┌──

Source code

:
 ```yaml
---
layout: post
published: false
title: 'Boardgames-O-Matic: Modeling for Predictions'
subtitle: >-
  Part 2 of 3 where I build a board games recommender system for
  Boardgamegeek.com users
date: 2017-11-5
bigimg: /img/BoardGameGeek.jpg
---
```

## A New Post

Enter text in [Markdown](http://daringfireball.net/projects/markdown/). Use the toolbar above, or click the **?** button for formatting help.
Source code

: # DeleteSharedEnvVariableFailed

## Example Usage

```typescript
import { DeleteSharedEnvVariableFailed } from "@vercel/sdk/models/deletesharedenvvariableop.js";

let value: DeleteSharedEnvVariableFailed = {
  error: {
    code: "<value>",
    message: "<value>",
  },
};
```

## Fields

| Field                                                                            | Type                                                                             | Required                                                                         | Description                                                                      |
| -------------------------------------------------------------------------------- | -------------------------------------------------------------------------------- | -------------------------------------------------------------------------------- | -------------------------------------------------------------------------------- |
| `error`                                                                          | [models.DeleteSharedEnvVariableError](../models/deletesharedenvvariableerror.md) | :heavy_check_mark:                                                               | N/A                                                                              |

└──

→ TASK BRIEF
Above are the entries; copy out every line among them that contains the word "models".

→ RESULT OF THE TASK
import { DeleteSharedEnvVariableFailed } from "@vercel/sdk/models/deletesharedenvvariableop.js";
| `error`                                                                          | [models.DeleteSharedEnvVariableError](../models/deletesharedenvvariableerror.md) | :heavy_check_mark:                                                               | N/A                                                                              |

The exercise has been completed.